§ **Dataset entries**
-- Opening Marker --
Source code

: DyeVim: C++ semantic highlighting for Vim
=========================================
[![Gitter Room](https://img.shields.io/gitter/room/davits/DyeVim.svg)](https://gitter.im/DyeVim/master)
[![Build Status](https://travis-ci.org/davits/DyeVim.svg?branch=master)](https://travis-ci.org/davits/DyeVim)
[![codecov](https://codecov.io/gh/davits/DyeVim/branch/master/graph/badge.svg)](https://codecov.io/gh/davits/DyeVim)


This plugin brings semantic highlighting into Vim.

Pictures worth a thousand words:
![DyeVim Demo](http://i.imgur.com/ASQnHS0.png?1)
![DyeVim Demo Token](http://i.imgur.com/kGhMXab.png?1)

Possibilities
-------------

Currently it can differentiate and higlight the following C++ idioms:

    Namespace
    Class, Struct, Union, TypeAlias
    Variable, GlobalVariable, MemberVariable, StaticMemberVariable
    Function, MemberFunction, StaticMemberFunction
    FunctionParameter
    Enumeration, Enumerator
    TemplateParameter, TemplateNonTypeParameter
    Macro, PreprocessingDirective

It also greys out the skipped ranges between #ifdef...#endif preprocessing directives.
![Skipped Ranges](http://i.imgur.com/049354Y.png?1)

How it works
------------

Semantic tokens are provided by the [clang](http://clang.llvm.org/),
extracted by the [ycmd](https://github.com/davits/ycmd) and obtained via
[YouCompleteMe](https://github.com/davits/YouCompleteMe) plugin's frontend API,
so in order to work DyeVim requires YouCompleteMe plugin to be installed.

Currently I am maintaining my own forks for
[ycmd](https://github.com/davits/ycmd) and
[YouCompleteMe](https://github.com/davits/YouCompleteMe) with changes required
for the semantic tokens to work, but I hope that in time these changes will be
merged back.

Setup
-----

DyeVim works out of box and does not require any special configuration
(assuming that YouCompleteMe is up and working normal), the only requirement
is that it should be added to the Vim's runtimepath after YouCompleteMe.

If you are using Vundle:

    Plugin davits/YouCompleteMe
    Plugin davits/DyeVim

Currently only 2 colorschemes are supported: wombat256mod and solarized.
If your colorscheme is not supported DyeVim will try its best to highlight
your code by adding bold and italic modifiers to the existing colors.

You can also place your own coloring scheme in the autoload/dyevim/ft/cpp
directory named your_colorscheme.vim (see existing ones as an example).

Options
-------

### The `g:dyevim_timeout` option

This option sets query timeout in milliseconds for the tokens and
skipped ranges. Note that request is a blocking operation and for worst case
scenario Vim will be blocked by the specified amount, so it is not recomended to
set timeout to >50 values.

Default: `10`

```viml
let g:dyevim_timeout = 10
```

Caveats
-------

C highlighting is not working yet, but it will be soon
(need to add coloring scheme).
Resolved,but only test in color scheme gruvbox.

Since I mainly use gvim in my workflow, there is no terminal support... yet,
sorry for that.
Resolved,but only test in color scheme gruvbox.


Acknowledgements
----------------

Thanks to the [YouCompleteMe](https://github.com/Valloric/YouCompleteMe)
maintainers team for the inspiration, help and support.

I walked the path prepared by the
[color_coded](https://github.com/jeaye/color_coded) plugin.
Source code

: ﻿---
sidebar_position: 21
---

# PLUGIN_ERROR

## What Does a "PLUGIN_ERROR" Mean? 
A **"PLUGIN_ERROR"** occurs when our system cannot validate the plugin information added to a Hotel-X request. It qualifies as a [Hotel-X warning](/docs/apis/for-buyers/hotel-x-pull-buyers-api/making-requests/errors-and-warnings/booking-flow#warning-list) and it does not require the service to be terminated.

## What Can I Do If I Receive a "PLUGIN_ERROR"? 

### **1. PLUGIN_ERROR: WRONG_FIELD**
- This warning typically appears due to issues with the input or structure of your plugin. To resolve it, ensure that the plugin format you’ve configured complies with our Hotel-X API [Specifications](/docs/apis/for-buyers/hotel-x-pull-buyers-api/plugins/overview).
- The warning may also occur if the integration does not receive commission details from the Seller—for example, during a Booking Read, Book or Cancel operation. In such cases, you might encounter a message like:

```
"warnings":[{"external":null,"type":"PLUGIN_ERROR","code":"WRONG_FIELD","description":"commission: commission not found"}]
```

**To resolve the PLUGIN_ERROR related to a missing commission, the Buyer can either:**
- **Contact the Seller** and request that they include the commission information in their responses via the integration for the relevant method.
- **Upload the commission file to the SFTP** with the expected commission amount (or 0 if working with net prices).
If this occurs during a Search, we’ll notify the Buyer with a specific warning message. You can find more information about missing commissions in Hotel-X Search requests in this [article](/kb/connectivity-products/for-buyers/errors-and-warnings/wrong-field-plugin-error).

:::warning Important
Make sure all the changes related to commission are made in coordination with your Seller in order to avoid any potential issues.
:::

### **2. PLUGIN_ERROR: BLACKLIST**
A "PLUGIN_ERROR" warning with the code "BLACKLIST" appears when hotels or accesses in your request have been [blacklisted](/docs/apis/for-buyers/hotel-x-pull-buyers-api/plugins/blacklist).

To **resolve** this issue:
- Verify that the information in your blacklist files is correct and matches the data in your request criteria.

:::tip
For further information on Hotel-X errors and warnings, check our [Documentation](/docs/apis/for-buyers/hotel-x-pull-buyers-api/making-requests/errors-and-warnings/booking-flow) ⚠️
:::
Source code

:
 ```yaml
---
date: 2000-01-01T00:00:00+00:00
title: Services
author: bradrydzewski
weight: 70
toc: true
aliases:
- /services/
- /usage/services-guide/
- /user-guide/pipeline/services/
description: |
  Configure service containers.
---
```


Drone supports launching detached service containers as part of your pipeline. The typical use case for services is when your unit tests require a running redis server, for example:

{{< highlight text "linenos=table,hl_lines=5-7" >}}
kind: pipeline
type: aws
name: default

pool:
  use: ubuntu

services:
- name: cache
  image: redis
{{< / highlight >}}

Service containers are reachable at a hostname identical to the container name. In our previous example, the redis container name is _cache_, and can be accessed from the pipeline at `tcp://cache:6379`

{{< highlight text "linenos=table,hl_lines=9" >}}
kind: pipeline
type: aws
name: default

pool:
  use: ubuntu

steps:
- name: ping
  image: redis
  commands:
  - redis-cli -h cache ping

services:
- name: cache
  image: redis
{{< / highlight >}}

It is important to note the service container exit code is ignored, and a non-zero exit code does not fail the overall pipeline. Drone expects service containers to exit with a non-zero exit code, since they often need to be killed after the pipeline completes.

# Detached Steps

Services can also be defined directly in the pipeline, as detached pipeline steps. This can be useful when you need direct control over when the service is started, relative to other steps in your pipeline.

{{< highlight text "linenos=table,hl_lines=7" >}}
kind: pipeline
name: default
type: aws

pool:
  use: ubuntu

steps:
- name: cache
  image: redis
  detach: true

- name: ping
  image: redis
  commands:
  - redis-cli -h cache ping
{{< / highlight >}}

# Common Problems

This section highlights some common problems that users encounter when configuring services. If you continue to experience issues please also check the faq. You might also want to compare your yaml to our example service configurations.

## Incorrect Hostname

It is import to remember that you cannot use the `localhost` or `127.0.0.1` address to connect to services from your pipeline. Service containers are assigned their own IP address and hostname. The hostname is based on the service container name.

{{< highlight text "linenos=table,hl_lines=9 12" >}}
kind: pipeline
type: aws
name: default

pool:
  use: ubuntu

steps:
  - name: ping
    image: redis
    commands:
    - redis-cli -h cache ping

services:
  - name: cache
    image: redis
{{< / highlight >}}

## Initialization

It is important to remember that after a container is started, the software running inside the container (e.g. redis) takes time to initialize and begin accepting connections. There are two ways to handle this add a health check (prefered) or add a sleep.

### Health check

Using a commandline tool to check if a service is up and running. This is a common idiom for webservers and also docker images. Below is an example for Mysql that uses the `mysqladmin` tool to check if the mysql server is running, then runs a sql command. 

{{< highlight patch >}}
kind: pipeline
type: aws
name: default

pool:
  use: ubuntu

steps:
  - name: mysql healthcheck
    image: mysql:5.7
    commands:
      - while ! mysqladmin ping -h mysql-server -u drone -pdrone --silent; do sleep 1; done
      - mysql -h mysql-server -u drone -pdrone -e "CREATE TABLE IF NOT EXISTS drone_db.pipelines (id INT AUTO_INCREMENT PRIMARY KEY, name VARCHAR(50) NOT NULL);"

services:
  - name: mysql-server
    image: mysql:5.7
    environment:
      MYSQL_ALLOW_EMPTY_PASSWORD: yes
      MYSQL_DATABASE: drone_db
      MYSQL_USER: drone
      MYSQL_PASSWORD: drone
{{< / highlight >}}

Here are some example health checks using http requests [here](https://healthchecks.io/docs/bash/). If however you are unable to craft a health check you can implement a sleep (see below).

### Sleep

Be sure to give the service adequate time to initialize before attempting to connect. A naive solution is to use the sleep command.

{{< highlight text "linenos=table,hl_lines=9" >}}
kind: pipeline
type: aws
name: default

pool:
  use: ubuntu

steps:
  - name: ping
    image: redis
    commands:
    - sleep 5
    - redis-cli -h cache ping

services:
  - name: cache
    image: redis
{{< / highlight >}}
-- Closing Marker --
§ **TASK DETAILS**
A complete answer lists each line of the data that holds the word "text".

§ **WRITTEN SOLUTION**
{{< highlight text "linenos=table,hl_lines=5-7" >}}
{{< highlight text "linenos=table,hl_lines=9" >}}
{{< highlight text "linenos=table,hl_lines=7" >}}
{{< highlight text "linenos=table,hl_lines=9 12" >}}
{{< highlight text "linenos=table,hl_lines=9" >}}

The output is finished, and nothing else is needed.